Aunt Karen had scraped together $200, intending to buy him a beat-up car...a rite of passage for an American teenager.

Ronald had turned it down and Instead, he used the money to buy a used Nikon F2 SLR and several rolls of film.

That camera became his lifeline.

After high school, lacking the funds for college, he took a gap year. He worked odd jobs and shot portraits, saving every penny. With $500 in his pocket, a fortune to him, he kissed Aunt Karen and his cousin Donna goodbye and spent twelve days driving Interstate 40 from New York to Los Angeles.

He quickly discovered a niche: actor headshots.

In Hollywood, everyone wanted to be a star.

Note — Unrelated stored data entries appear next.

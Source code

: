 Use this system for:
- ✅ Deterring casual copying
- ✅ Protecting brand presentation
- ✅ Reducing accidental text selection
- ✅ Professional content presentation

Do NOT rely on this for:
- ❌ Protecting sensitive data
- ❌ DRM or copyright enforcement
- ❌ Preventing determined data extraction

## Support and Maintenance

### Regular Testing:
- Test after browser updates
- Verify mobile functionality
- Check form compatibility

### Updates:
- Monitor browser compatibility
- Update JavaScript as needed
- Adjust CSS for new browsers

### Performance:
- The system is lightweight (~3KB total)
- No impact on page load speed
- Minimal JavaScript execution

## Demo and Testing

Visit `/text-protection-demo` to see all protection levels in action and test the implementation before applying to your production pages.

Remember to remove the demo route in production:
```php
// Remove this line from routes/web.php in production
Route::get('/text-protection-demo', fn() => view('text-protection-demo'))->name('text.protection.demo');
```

But when clients saw an eighteen-year-old kid with a camera, they hesitated.

To build a portfolio, he had to charge low rates....$30 to $50 a session.

He needed credibility and he needed to be an insider.

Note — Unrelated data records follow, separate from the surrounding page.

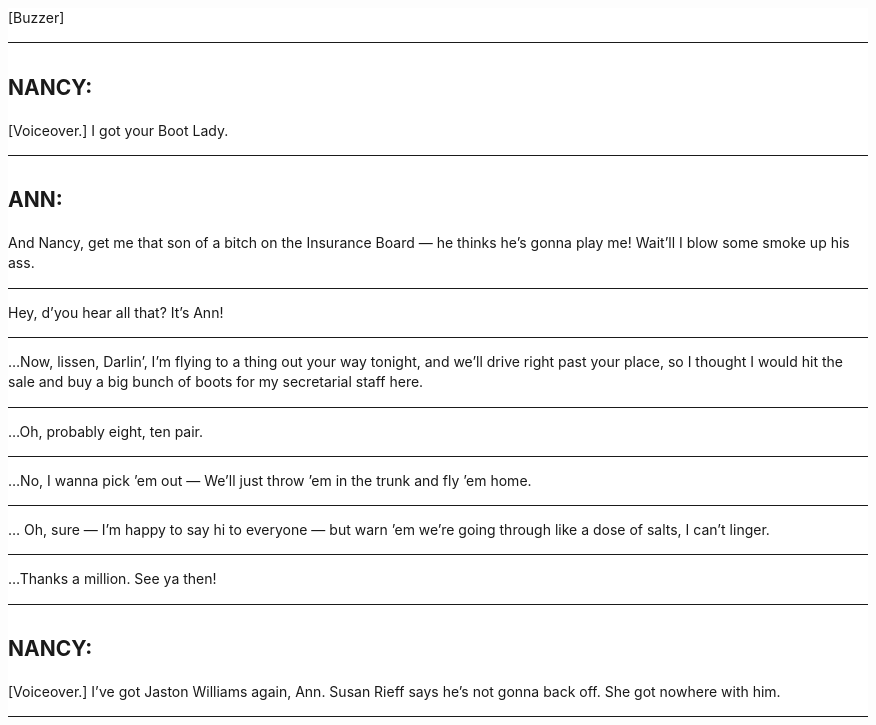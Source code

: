 

[Buzzer]

---


## NANCY:
[Voiceover.] I got your Boot Lady. 

---

## ANN:
And Nancy, get me that son of a bitch on the Insurance Board — he thinks he’s gonna play me! Wait’ll I blow some smoke up his ass. 

---


Hey, d’you hear all that? It’s Ann! 

---


…Now, lissen, Darlin’, I’m flying to a thing out your way tonight, and we’ll drive right past your place, so I thought I would hit the sale and buy a big bunch of boots for my secretarial staff here. 

---



…Oh, probably eight, ten pair. 

---


…No, I wanna pick ’em out — We’ll just throw ’em in the trunk 
and fly ’em home. 

---


… Oh, sure — I’m happy to say hi to everyone —
but warn ’em we’re going through like a dose of salts, I can’t linger. 

---


…Thanks a million. See ya then! 

---


## NANCY:
[Voiceover.] I’ve got Jaston Williams again, Ann. Susan Rieff says he’s not gonna back off. She got nowhere with him. 

---



[//]: # (title settings—give the play a title and author name)
[//]: # (color settings—replace "character-_____" with a character name)
[//]: # (list of colors)
[//]: # (list of characters, in color)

That led him to New World Pictures.

He had applied as a screenwriter, got hired, and then spent months doing nothing but reading terrible scripts.

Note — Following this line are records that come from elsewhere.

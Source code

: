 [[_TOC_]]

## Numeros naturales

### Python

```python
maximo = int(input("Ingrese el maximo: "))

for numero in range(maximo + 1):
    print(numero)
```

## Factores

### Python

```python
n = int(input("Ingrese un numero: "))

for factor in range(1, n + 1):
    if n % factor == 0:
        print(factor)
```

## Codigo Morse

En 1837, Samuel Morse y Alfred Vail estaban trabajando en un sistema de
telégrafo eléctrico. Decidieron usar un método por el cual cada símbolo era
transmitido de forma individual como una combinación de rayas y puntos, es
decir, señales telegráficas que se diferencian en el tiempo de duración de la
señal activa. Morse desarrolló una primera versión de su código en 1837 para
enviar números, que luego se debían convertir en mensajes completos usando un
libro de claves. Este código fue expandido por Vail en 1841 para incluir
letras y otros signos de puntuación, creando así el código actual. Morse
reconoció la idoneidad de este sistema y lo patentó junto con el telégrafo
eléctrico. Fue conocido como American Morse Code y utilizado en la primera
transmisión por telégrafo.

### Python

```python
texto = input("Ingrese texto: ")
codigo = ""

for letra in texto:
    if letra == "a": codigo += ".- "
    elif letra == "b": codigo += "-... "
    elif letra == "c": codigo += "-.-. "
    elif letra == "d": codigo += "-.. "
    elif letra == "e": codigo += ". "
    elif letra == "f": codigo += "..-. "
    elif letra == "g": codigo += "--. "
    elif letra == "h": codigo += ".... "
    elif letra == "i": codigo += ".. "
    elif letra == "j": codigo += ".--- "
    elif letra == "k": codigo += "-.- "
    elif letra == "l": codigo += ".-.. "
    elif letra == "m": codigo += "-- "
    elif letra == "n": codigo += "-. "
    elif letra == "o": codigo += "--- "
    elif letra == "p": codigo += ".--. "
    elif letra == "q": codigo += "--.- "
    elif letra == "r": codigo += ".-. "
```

Two weeks ago, he was finally assigned to the Rock 'n' Roll High School crew as a Production Assistant.

His main job was making coffee, but at least he was on set. Feeling the weight of the day, Ronald set his alarm for 04:30 and rolled over.

In the darkness, time dissolved.

Ronald heard voices. Confused, he opened a door and stepped out. He wasn't in his apartment anymore.

He was standing in a courtyard where a white screen had been erected, like an open-air cinema.

Through the dim light, he saw rows of people sitting on benches.

"Sit down!" someone barked in a language that felt incredibly familiar..the language of his past life.

Ronald slipped into a seat in the back row, right next to the film projector.

Suddenly, the screen flared to life. Ronald jumped. A block of text appeared in aggressive red capital letters:

WARNING

Below it, small white text scrolled:

"Federal law provides severe civil and criminal penalties for the unauthorized reproduction, distribution or exhibition of copyrighted motion pictures..."

A copyright warning?

"Why hasn't it started yet? What's playing today?" a voice from the crowd complained.

The screen flickered, and an image appeared.

The crowd fell silent.

A three-story white building came into view, bathed in gentle California sunlight. It was peaceful, Crickets chirped through the speakers.

Then, text scrolled at the bottom:

A New World Pictures Film, © 1979 New World Pictures.

1979?

Ronald frowned. It was currently 1978.

Why did the copyright date say next year

The camera panned to a large sign with a yellow background and green lettering: Vince Lombardi High School.

Below it was the slogan: "Winning isn't the most important thing; it's the only thing."

Ronald's jaw dropped.

Vince Lombardi High—that was the fictional school from the script. Was he watching the dailies from today's shoot?

The scene cut. A student appeared, staring at a wall map marked with a red 'X'.

"Where am I?" the student muttered.

Suddenly, the school football team stampeded into the frame, picking the student up and carrying him off.

Cut to: A girl with large black-rimmed glasses standing beside a podium filled with bubbling beakers. The sign read: Kate Rambeau, Science Club, Chemistry Demonstration.

Cut to: A handsome guy, the character Tom usually played by Vincent Van Patten walking out of the building. Kate tried to flirt, but the oblivious Tom ignored her to read a book.

Cut to: A stunning girl in red, P.J. Soles, placing a Ramones record on a turntable. As the driving punk rock rhythm blasted out, students began dancing wildly in the playground.

A red title flashed across the screen: ROCK 'N' ROLL HIGH SCHOOL.

It really is the movie, Ronald thought, stunned. But it's finished...edited and Complete.

"Boss, change the movie!" someone in the crowd shouted.

"This is boring!"

"Yeah, put on a war movie!"

"We want kung fu! Put on that Jackie Chan flick!"

Suddenly, a figure stood up and marched toward the projector next to Ronald. The man pressed a button, and the screen turned blinding white.

The machine ejected a pitch-black rectangular box. A white label on the spine bore four handwritten characters in flamboyant red ink:

Rock 'n' Roll High School

"Boss, change the tape!"

The man waved the black box in the air...a VHS cassette.

"Ah!"

Ronald shouted, jolting awake, rolling off his bed and hitting the floor with a thud.